YOUR INSTRUCTIONS: An exact copy of every entry is the answer here, with no pictures.
(Beginning of RECORD EXTRACTS)
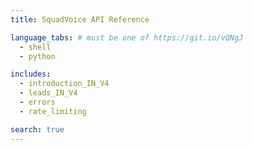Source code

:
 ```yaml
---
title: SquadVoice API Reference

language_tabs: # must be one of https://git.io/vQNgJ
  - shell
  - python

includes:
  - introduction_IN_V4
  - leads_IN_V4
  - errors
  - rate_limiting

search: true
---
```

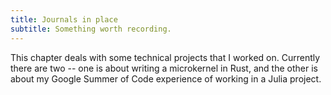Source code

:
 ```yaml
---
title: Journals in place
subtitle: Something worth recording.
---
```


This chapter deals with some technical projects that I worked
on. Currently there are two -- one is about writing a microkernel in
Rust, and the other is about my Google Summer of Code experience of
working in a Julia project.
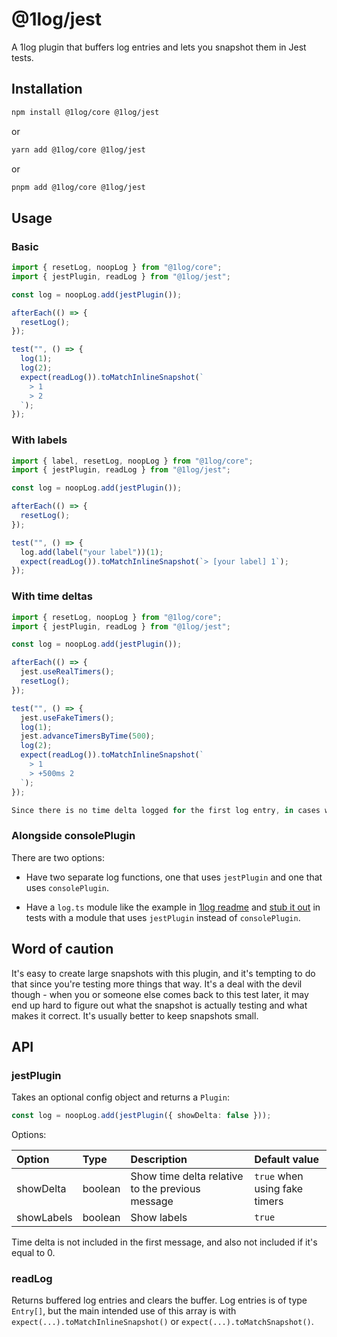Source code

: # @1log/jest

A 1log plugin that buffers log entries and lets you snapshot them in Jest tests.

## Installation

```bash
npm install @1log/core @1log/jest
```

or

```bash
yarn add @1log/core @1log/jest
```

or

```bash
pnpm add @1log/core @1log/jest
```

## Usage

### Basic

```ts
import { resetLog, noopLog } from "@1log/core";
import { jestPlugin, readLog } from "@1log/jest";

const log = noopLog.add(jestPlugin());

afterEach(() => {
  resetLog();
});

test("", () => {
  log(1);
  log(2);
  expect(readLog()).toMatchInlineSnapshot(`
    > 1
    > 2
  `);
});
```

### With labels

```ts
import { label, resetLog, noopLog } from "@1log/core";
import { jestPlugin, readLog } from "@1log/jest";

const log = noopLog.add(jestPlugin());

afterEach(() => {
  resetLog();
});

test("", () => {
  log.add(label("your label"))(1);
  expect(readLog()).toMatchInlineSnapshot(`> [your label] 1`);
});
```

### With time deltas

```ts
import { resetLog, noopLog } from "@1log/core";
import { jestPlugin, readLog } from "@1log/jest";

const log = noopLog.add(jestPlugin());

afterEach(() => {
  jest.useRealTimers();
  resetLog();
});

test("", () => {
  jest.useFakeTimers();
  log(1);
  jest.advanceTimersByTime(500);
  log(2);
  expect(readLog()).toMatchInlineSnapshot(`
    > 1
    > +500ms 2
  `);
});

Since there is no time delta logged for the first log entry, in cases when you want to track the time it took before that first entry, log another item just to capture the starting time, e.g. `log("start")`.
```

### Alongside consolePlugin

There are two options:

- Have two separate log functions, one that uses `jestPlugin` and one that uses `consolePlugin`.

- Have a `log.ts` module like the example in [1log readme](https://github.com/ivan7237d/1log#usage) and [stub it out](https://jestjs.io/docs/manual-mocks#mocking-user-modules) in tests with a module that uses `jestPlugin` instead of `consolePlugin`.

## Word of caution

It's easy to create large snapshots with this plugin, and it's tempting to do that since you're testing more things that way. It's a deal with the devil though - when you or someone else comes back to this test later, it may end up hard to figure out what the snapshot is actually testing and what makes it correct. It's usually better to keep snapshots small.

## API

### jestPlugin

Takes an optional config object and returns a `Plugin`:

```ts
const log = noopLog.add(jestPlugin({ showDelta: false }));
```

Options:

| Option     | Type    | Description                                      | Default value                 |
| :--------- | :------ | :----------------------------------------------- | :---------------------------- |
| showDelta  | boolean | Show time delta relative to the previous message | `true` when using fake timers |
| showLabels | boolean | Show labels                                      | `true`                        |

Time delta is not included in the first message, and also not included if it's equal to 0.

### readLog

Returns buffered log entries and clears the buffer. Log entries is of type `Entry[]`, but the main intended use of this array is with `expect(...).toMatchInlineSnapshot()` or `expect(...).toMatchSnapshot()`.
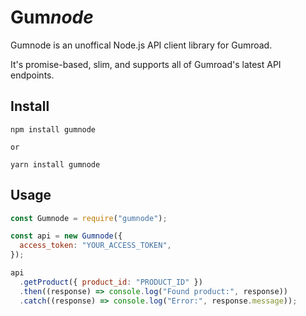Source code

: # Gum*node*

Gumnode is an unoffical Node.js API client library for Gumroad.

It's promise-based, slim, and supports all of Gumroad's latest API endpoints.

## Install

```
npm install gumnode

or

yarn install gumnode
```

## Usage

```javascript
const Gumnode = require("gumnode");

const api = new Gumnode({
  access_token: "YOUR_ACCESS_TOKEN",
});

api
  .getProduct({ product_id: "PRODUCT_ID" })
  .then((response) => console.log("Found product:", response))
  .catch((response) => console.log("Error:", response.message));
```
(End of RECORD EXTRACTS)
RESPONSE TO THIS TASK:
Source code

:
 ```yaml
---
title: SquadVoice API Reference

language_tabs: # must be one of https://git.io/vQNgJ
  - shell
  - python

includes:
  - introduction_IN_V4
  - leads_IN_V4
  - errors
  - rate_limiting

search: true
---
```

Source code

:
 ```yaml
---
title: Journals in place
subtitle: Something worth recording.
---
```


This chapter deals with some technical projects that I worked
on. Currently there are two -- one is about writing a microkernel in
Rust, and the other is about my Google Summer of Code experience of
working in a Julia project.
Source code

: # @1log/jest

A 1log plugin that buffers log entries and lets you snapshot them in Jest tests.

## Installation

```bash
npm install @1log/core @1log/jest
```

or

```bash
yarn add @1log/core @1log/jest
```

or

```bash
pnpm add @1log/core @1log/jest
```

## Usage

### Basic

```ts
import { resetLog, noopLog } from "@1log/core";
import { jestPlugin, readLog } from "@1log/jest";

const log = noopLog.add(jestPlugin());

afterEach(() => {
  resetLog();
});

test("", () => {
  log(1);
  log(2);
  expect(readLog()).toMatchInlineSnapshot(`
    > 1
    > 2
  `);
});
```

### With labels

```ts
import { label, resetLog, noopLog } from "@1log/core";
import { jestPlugin, readLog } from "@1log/jest";

const log = noopLog.add(jestPlugin());

afterEach(() => {
  resetLog();
});

test("", () => {
  log.add(label("your label"))(1);
  expect(readLog()).toMatchInlineSnapshot(`> [your label] 1`);
});
```

### With time deltas

```ts
import { resetLog, noopLog } from "@1log/core";
import { jestPlugin, readLog } from "@1log/jest";

const log = noopLog.add(jestPlugin());

afterEach(() => {
  jest.useRealTimers();
  resetLog();
});

test("", () => {
  jest.useFakeTimers();
  log(1);
  jest.advanceTimersByTime(500);
  log(2);
  expect(readLog()).toMatchInlineSnapshot(`
    > 1
    > +500ms 2
  `);
});

Since there is no time delta logged for the first log entry, in cases when you want to track the time it took before that first entry, log another item just to capture the starting time, e.g. `log("start")`.
```

### Alongside consolePlugin

There are two options:

- Have two separate log functions, one that uses `jestPlugin` and one that uses `consolePlugin`.

- Have a `log.ts` module like the example in [1log readme](https://github.com/ivan7237d/1log#usage) and [stub it out](https://jestjs.io/docs/manual-mocks#mocking-user-modules) in tests with a module that uses `jestPlugin` instead of `consolePlugin`.

## Word of caution

It's easy to create large snapshots with this plugin, and it's tempting to do that since you're testing more things that way. It's a deal with the devil though - when you or someone else comes back to this test later, it may end up hard to figure out what the snapshot is actually testing and what makes it correct. It's usually better to keep snapshots small.

## API

### jestPlugin

Takes an optional config object and returns a `Plugin`:

```ts
const log = noopLog.add(jestPlugin({ showDelta: false }));
```

Options:

| Option     | Type    | Description                                      | Default value                 |
| :--------- | :------ | :----------------------------------------------- | :---------------------------- |
| showDelta  | boolean | Show time delta relative to the previous message | `true` when using fake timers |
| showLabels | boolean | Show labels                                      | `true`                        |

Time delta is not included in the first message, and also not included if it's equal to 0.

### readLog

Returns buffered log entries and clears the buffer. Log entries is of type `Entry[]`, but the main intended use of this array is with `expect(...).toMatchInlineSnapshot()` or `expect(...).toMatchSnapshot()`.
Source code

: # Gum*node*

Gumnode is an unoffical Node.js API client library for Gumroad.

It's promise-based, slim, and supports all of Gumroad's latest API endpoints.

## Install

```
npm install gumnode

or

yarn install gumnode
```

## Usage

```javascript
const Gumnode = require("gumnode");

const api = new Gumnode({
  access_token: "YOUR_ACCESS_TOKEN",
});

api
  .getProduct({ product_id: "PRODUCT_ID" })
  .then((response) => console.log("Found product:", response))
  .catch((response) => console.log("Error:", response.message));
```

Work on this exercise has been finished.